Based on the results of this study, we hypothesized that acupuncture may regulate pain processing and emotional cognition in patients with chronic KOA pain through the anterior cingulate gyrus, amygdala, temporal pole, hippocampus, and parahippocampal gyrus; exert a therapeutic effect on KOA treatment; and exert a placebo effect on KOA treatment through the reward effect on the regulation of the lenticular putamen and pallidus.

This study focused on the resting state function network to explore the central etiology and pathogenesis of chronic pain in patients with KOA and to explore the central mechanisms of acupuncture treatment of KOA. In contrast to previous local analysis methods such as whole-brain low-frequency amplitude, local consistency, and whole brain voxel analysis, the independent component analysis adopted in this study focuses more on the observation of brain functional networks. Compared with functional connection analysis based on seed points, independent component analysis does not require prior assumptions and can make the research results more objective and scientific. The study design was different from the comfort acupuncture design used in the previous acupuncture treatment of KOA. In previous studies, researchers only selected non-meridian and non-acuesthesia as the control group, without considering the acupuncture dose and “deqi” effects, ignoring the placebo effect of acupuncture on the treatment of KOA. In the design of comfort acupuncture, in addition to considering the selection of stimulation points in the comfort acupuncture group, the operation of comfort acupuncture was optimized, which greatly reduced the therapeutic effect of acupuncture in the comfort acupuncture group.

However, the restricted number of eligible participants in this study imposes inherent limitations on the findings. Furthermore, the absence of multiple comparison correction may introduce bias into the results. As these findings represent a preliminary stage of discovery, further studies are required for validation.

Conclusion

Reduced functional connectivity across multiple regions of the limbic network represents a key central pathological feature in knee osteoarthritis (KOA). Focal neuromodulation targeting these aberrant limbic connectivity patterns likely constitutes a primary central mechanism of acupuncture efficacy. In contrast, placebo acupuncture exerts its placebo effects primarily through engagement of the reward circuitry. Owing to the modest cohort and exploratory status of this research, future validation through adequately powered studies with rigorous statistical designs is imperative.

Data Sharing Statement

The dataset generated in this study is not publicly available due to the subject’s right to informed consent. If there is a reasonable request, please contact the corresponding author.

Ethics Approval and Informed Consent

This study was approved by the Ethics Committee of the First Affiliated Hospital of Henan University of Chinese Medicine (Ethics batch number: 2019HL-133-01), and registered at the Clinical Trial Registry (registration number: ChiCTR2000038554).
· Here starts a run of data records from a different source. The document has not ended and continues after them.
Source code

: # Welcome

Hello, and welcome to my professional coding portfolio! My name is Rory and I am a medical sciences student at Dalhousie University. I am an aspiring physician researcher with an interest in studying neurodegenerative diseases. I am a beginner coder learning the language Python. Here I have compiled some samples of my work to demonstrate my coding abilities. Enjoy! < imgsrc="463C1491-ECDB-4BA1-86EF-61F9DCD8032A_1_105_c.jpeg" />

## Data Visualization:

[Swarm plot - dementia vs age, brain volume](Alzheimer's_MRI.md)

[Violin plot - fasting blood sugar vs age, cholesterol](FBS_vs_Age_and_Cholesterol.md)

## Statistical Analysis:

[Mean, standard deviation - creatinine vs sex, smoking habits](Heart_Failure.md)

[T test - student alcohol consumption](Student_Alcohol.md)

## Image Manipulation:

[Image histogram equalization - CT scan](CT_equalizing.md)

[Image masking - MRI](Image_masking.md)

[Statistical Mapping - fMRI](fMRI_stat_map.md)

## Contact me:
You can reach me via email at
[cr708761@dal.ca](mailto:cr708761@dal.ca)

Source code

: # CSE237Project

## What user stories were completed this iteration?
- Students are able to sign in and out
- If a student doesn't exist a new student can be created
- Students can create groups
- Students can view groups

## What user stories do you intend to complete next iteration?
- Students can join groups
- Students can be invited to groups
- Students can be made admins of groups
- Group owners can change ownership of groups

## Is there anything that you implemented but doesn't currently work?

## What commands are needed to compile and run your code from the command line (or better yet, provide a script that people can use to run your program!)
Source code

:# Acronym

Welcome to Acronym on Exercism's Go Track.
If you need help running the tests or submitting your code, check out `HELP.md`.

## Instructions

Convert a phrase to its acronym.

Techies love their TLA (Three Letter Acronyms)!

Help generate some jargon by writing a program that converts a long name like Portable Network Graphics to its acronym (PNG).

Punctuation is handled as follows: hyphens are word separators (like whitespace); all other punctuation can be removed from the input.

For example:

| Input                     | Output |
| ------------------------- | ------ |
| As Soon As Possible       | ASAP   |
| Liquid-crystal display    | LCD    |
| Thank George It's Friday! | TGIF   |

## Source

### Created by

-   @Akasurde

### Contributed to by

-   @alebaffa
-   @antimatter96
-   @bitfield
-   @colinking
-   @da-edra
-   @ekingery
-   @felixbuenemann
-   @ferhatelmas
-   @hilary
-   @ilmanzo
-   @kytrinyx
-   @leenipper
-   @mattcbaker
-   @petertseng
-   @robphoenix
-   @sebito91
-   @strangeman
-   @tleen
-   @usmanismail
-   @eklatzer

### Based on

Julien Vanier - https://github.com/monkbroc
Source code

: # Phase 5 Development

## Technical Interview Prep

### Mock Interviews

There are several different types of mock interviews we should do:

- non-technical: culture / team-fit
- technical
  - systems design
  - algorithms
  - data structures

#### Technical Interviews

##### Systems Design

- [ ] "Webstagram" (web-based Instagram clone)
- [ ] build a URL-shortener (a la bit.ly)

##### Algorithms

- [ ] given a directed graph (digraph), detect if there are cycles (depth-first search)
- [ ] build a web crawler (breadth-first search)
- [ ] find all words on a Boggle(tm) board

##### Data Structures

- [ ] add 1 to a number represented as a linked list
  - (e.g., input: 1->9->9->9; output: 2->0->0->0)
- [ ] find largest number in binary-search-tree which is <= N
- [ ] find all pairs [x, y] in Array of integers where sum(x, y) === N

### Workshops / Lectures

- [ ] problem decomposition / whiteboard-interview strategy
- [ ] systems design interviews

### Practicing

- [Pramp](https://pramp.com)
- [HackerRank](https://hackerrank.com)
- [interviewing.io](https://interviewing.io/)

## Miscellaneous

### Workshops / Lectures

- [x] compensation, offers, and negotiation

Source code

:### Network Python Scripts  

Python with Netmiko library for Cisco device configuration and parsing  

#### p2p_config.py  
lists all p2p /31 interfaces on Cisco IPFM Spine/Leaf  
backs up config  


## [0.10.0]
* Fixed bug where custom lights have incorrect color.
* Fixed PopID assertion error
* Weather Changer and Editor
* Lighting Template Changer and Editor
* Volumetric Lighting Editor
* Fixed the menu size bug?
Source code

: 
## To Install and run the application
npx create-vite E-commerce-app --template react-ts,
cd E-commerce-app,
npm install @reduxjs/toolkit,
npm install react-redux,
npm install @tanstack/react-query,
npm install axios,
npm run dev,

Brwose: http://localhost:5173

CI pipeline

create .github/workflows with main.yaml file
The test strictly followed the guidelines of the Declaration of Helsinki. All participants recruited for this study received written informed consent.

Acknowledgments

The authors would like to express their heartfelt thanks to all those who participated in this study.

Author Contributions

All authors played an important role in the conception of the article, research design, data collection, analysis, interpretation, writing, revision, and critical review, thus ensuring the accuracy and reliability of the research results. Each author reviewed the final published manuscript and agreed to submit it to the Journal of Pain Research. Authors accept reviews and are responsible for all aspects of the research.

Funding

This study is supported by China Postdoctoral Science Foundation (2021M701122), Scientific Research Project of Henan Higher Education Institutions (22A360002, 23A360010), and the Science and Technology Department of Henan Province (222102310469, 232102311209 and 242301420110). Further details can be found in Supplementary Material 1–6.

Disclosure

The authors report no conflicts of interest in this work.